Hi i am new to this C programming.
Can anyone please let me know how can i understand this syntax:
char *c=(char*)a;

the program is:
int a[2]={ 0x01020304,0x05060708};
char b[8]={1,2,3,4,5,6,7,8};
char *c=(char*)a; <-----------------------------what does this command do??
int i;
printf("\n");
for(i=0;i<8;i++)
printf("%d",c[i]);
Jun 28 '08 #1
5 2102
Meetee
931 Expert Mod 512MB
Hi i am new to this C programming.
Can anyone please let me know how can i understand this syntax:
char *c=(char*)a;

the program is:
int a[2]={ 0x01020304,0x05060708};
char b[8]={1,2,3,4,5,6,7,8};
char *c=(char*)a; <-----------------------------what does this command do??
int i;
printf("\n");
for(i=0;i<8;i++)
printf("%d",c[i]);
Hi,
This is called typecasting in C. here you have taken a as an array of integer, and C as a char *. Now you want to assign c as a value of a. So you need to type-cast int a to char*. And that is why...!

Hope you got it :)
Regards
Jun 28 '08 #2
Hi,
This is called typecasting in C. here you have taken a as an array of integer, and C as a char *. Now you want to assign c as a value of a. So you need to type-cast int a to char*. And that is why...!

Hope you got it :)
Regards

Hi
thanks for the reply Zodilla
I'm a bit confused .

firstly i think in the command
char *c=(char*)a
the c should contain the address(while *c points toward the contents) of type casted a array,and in the last line of the program when we printf c[i] ,isnt it meant to print the addresses .How does it print the 8bit values?

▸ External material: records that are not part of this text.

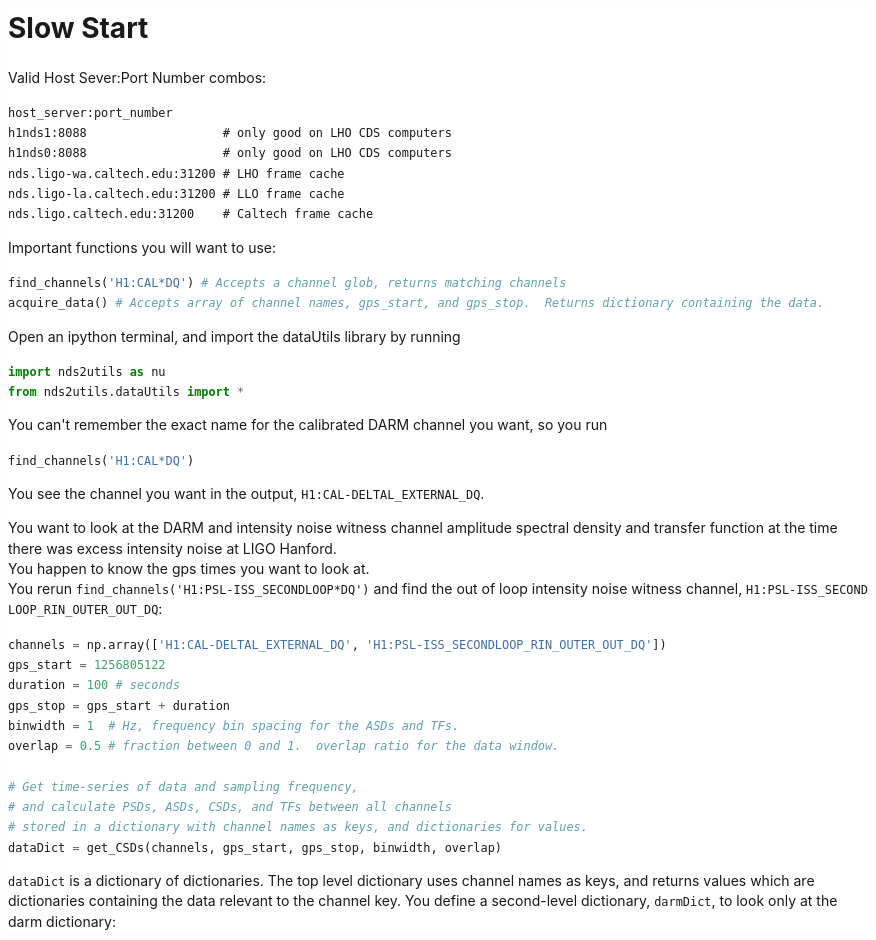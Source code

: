 # Slow Start

Valid Host Sever:Port Number combos:

```
host_server:port_number
h1nds1:8088                   # only good on LHO CDS computers
h1nds0:8088                   # only good on LHO CDS computers
nds.ligo-wa.caltech.edu:31200 # LHO frame cache
nds.ligo-la.caltech.edu:31200 # LLO frame cache
nds.ligo.caltech.edu:31200    # Caltech frame cache
```

Important functions you will want to use:

```python
find_channels('H1:CAL*DQ') # Accepts a channel glob, returns matching channels
acquire_data() # Accepts array of channel names, gps_start, and gps_stop.  Returns dictionary containing the data.
```

Open an ipython terminal, and import the dataUtils library by running

```python
import nds2utils as nu
from nds2utils.dataUtils import *
```

You can't remember the exact name for the calibrated DARM channel you want, so you run

```python
find_channels('H1:CAL*DQ')
```

You see the channel you want in the output, `H1:CAL-DELTAL_EXTERNAL_DQ`.

You want to look at the DARM and intensity noise witness channel amplitude spectral density and transfer function at the time there was excess intensity noise at LIGO Hanford.  
You happen to know the gps times you want to look at.  
You rerun `find_channels('H1:PSL-ISS_SECONDLOOP*DQ')` and find the out of loop intensity noise witness channel, `H1:PSL-ISS_SECONDLOOP_RIN_OUTER_OUT_DQ`:

```python
channels = np.array(['H1:CAL-DELTAL_EXTERNAL_DQ', 'H1:PSL-ISS_SECONDLOOP_RIN_OUTER_OUT_DQ'])
gps_start = 1256805122
duration = 100 # seconds
gps_stop = gps_start + duration
binwidth = 1  # Hz, frequency bin spacing for the ASDs and TFs.
overlap = 0.5 # fraction between 0 and 1.  overlap ratio for the data window.

# Get time-series of data and sampling frequency,
# and calculate PSDs, ASDs, CSDs, and TFs between all channels
# stored in a dictionary with channel names as keys, and dictionaries for values.
dataDict = get_CSDs(channels, gps_start, gps_stop, binwidth, overlap)  
```

`dataDict` is a dictionary of dictionaries.
The top level dictionary uses channel names as keys, and returns values which are dictionaries containing the data relevant to the channel key.
You define a second-level dictionary, `darmDict`, to look only at the darm dictionary:

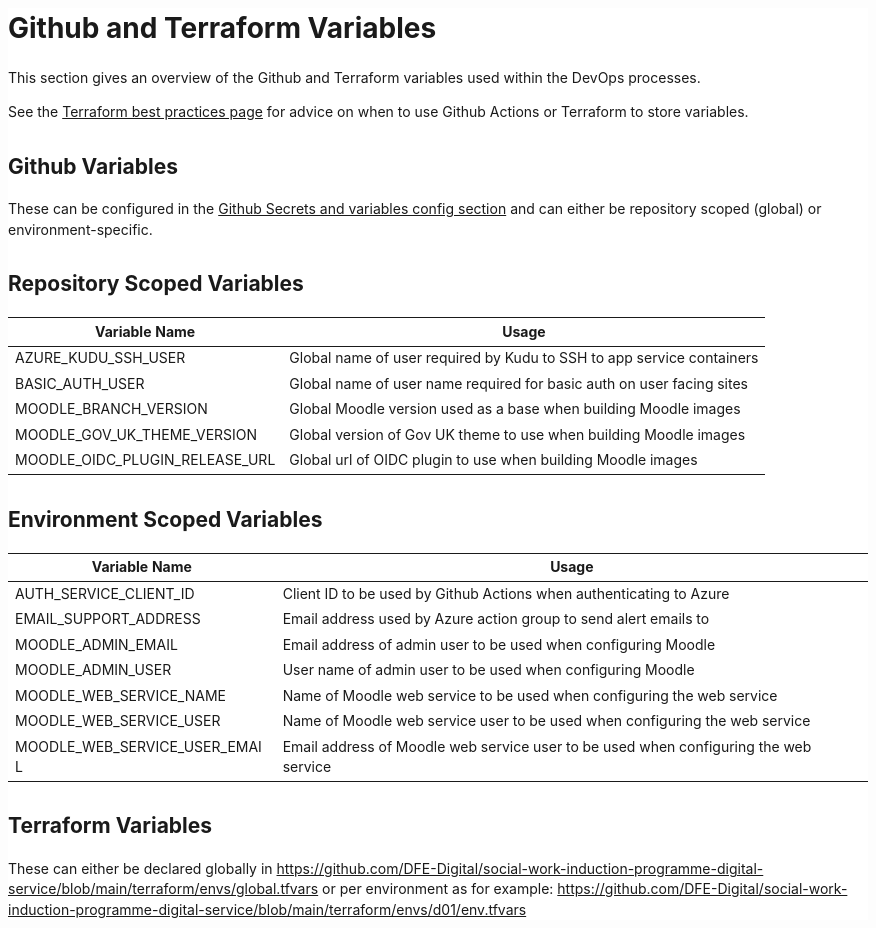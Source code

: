 # Github and Terraform Variables

This section gives an overview of the Github and Terraform variables used within the DevOps processes.

See the [Terraform best practices page](https://github.com/DFE-Digital/social-work-induction-programme-digital-service/tree/{branch}/docs/devops/Terraform%20Best%20Practices.md) for advice on when to use Github Actions or Terraform to store variables.

## Github Variables

These can be configured in the [Github Secrets and variables config section](https://github.com/DFE-Digital/social-work-induction-programme-digital-service/settings/secrets/actions) and can either be repository scoped (global) or environment-specific.

## Repository Scoped Variables

| Variable Name | Usage | 
| -------- | ------- | 
| AZURE_KUDU_SSH_USER | Global name of user required by Kudu to SSH to app service containers |
| BASIC_AUTH_USER | Global name of user name required for basic auth on user facing sites |
| MOODLE_BRANCH_VERSION | Global Moodle version used as a base when building Moodle images |
| MOODLE_GOV_UK_THEME_VERSION | Global version of Gov UK theme to use when building Moodle images  |
| MOODLE_OIDC_PLUGIN_RELEASE_URL | Global url of OIDC plugin to use when building Moodle images |

## Environment Scoped Variables

| Variable Name | Usage | 
| -------- | ------- | 
| AUTH_SERVICE_CLIENT_ID | Client ID to be used by Github Actions when authenticating to Azure |
| EMAIL_SUPPORT_ADDRESS | Email address used by Azure action group to send alert emails to |
| MOODLE_ADMIN_EMAIL | Email address of admin user to be used when configuring Moodle |
| MOODLE_ADMIN_USER | User name of admin user to be used when configuring Moodle |
| MOODLE_WEB_SERVICE_NAME | Name of Moodle web service to be used when configuring the web service |
| MOODLE_WEB_SERVICE_USER | Name of Moodle web service user to be used when configuring the web service |
| MOODLE_WEB_SERVICE_USER_EMAIL | Email address of Moodle web service user to be used when configuring the web service |

## Terraform Variables

These can either be declared globally in https://github.com/DFE-Digital/social-work-induction-programme-digital-service/blob/main/terraform/envs/global.tfvars or per environment as for example: https://github.com/DFE-Digital/social-work-induction-programme-digital-service/blob/main/terraform/envs/d01/env.tfvars
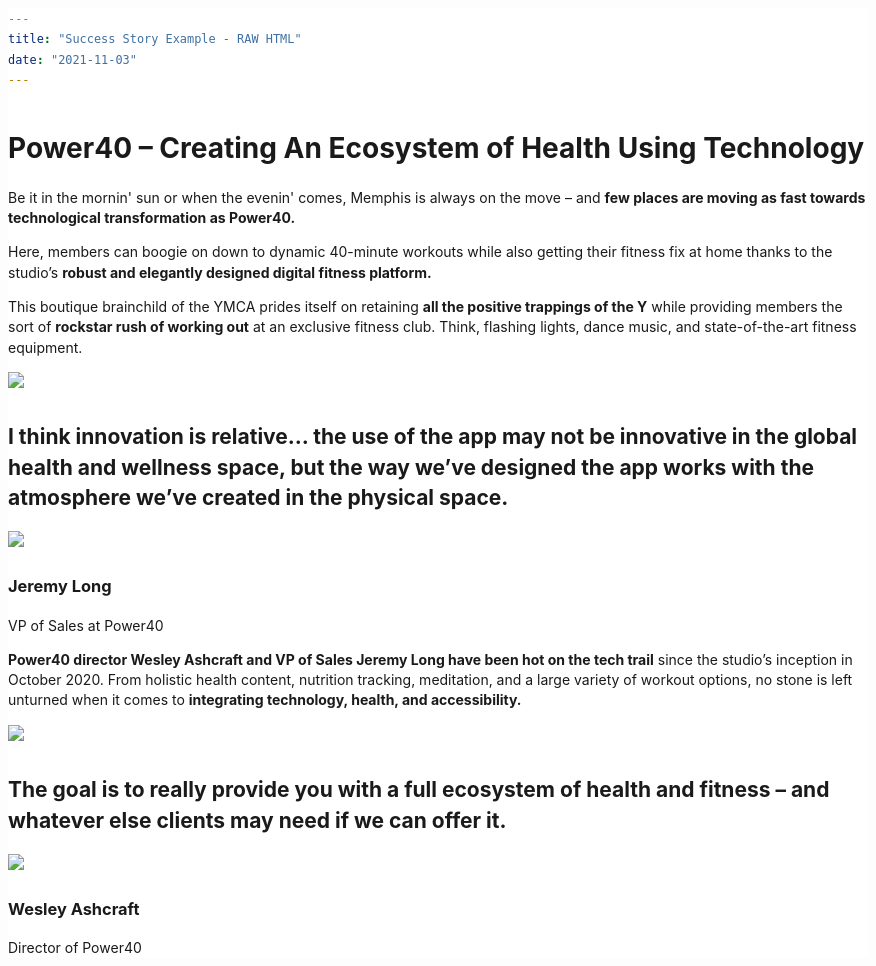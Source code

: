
 ```yaml
---
title: "Success Story Example - RAW HTML"
date: "2021-11-03"
---
```


# Power40 – Creating An Ecosystem of Health Using Technology

Be it in the mornin' sun or when the evenin' comes, Memphis is always on the move – and **few places are moving as fast towards technological transformation as Power40.**

Here, members can boogie on down to dynamic 40-minute workouts while also getting their fitness fix at home thanks to the studio’s **robust and elegantly designed digital fitness platform.**

This boutique brainchild of the YMCA prides itself on retaining **all the positive trappings of the Y** while providing members the sort of **rockstar rush of working out** at an exclusive fitness club. Think, flashing lights, dance music, and state-of-the-art fitness equipment.

![](https://business.virtuagym.com/wp-content/uploads/2018/11/quote.png)

## I think innovation is relative… the use of the app may not be innovative in the global health and wellness space, but the way we’ve designed the app works with the atmosphere we’ve created in the physical space.

![](https://business.virtuagym.com/wp-content/uploads/2021/09/power40-success-story-jeremy-long-vp-of-sales-150x150.jpg)

### Jeremy Long

VP of Sales at Power40

**Power40 director Wesley Ashcraft and VP of Sales Jeremy Long have been hot on the tech trail** since the studio’s inception in October 2020. From holistic health content, nutrition tracking, meditation, and a large variety of workout options, no stone is left unturned when it comes to **integrating technology, health, and accessibility.**

![](https://business.virtuagym.com/wp-content/uploads/2018/11/quote.png)

## The goal is to really provide you with a full ecosystem of health and fitness – and whatever else clients may need if we can offer it.

![](https://business.virtuagym.com/wp-content/uploads/2021/09/power40-success-story-wesley-ashcraft-director-150x150.jpg)

### Wesley Ashcraft

Director of Power40
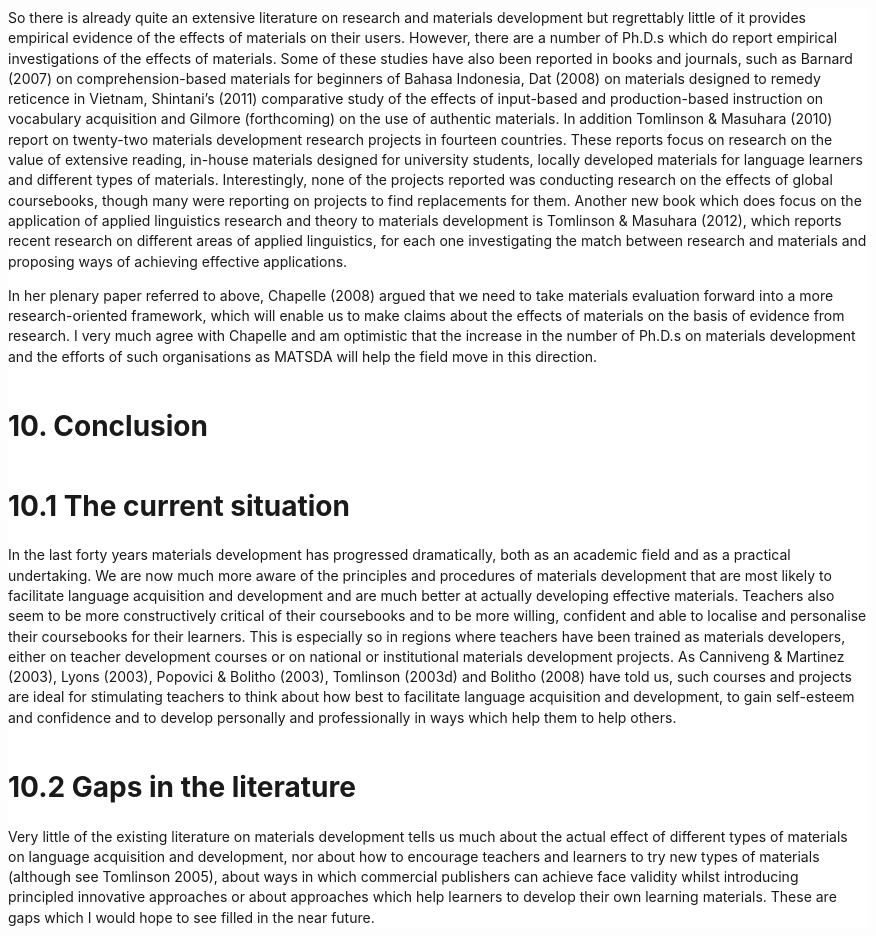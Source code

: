 So there is already quite an extensive literature on research and materials development but regrettably little of it provides empirical evidence of the effects of materials on their users. However, there are a number of Ph.D.s which do report empirical investigations of the effects of materials. Some of these studies have also been reported in books and journals, such as Barnard (2007) on comprehension-based materials for beginners of Bahasa Indonesia, Dat (2008) on materials designed to remedy reticence in Vietnam, Shintani’s (2011) comparative study of the effects of input-based and production-based instruction on vocabulary acquisition and Gilmore (forthcoming) on the use of authentic materials. In addition Tomlinson & Masuhara (2010) report on twenty-two materials development research projects in fourteen countries. These reports focus on research on the value of extensive reading, in-house materials designed for university students, locally developed materials for language learners and different types of materials. Interestingly, none of the projects reported was conducting research on the effects of global coursebooks, though many were reporting on projects to find replacements for them. Another new book which does focus on the application of applied linguistics research and theory to materials development is Tomlinson & Masuhara (2012), which reports recent research on different areas of applied linguistics, for each one investigating the match between research and materials and proposing ways of achieving effective applications.

In her plenary paper referred to above, Chapelle (2008) argued that we need to take materials evaluation forward into a more research-oriented framework, which will enable us to make claims about the effects of materials on the basis of evidence from research. I very much agree with Chapelle and am optimistic that the increase in the number of Ph.D.s on materials development and the efforts of such organisations as MATSDA will help the field move in this direction.

# 10. Conclusion

# 10.1 The current situation

In the last forty years materials development has progressed dramatically, both as an academic field and as a practical undertaking. We are now much more aware of the principles and procedures of materials development that are most likely to facilitate language acquisition and development and are much better at actually developing effective materials. Teachers also seem to be more constructively critical of their coursebooks and to be more willing, confident and able to localise and personalise their coursebooks for their learners. This is especially so in regions where teachers have been trained as materials developers, either on teacher development courses or on national or institutional materials development projects. As Canniveng & Martinez (2003), Lyons (2003), Popovici & Bolitho (2003), Tomlinson (2003d) and Bolitho (2008) have told us, such courses and projects are ideal for stimulating teachers to think about how best to facilitate language acquisition and development, to gain self-esteem and confidence and to develop personally and professionally in ways which help them to help others.

# 10.2 Gaps in the literature

Very little of the existing literature on materials development tells us much about the actual effect of different types of materials on language acquisition and development, nor about how to encourage teachers and learners to try new types of materials (although see Tomlinson 2005), about ways in which commercial publishers can achieve face validity whilst introducing principled innovative approaches or about approaches which help learners to develop their own learning materials. These are gaps which I would hope to see filled in the near future.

Secondly the program outputs :4 3 2 1 8 7 6 5,picking 8bit lower values 1st.How can i visualize that looking at the array.

Best regards
Jun 28 '08 #3
char *c=(char*)a;

*c is a pointer variable.(All pointers have * at the begining)
A pointer is variable that stores the address of a location in memory.

(char*)a here a is a int array but you are putting it in a char pointer.
Hence (char*) is a forced type conversion (c style cast).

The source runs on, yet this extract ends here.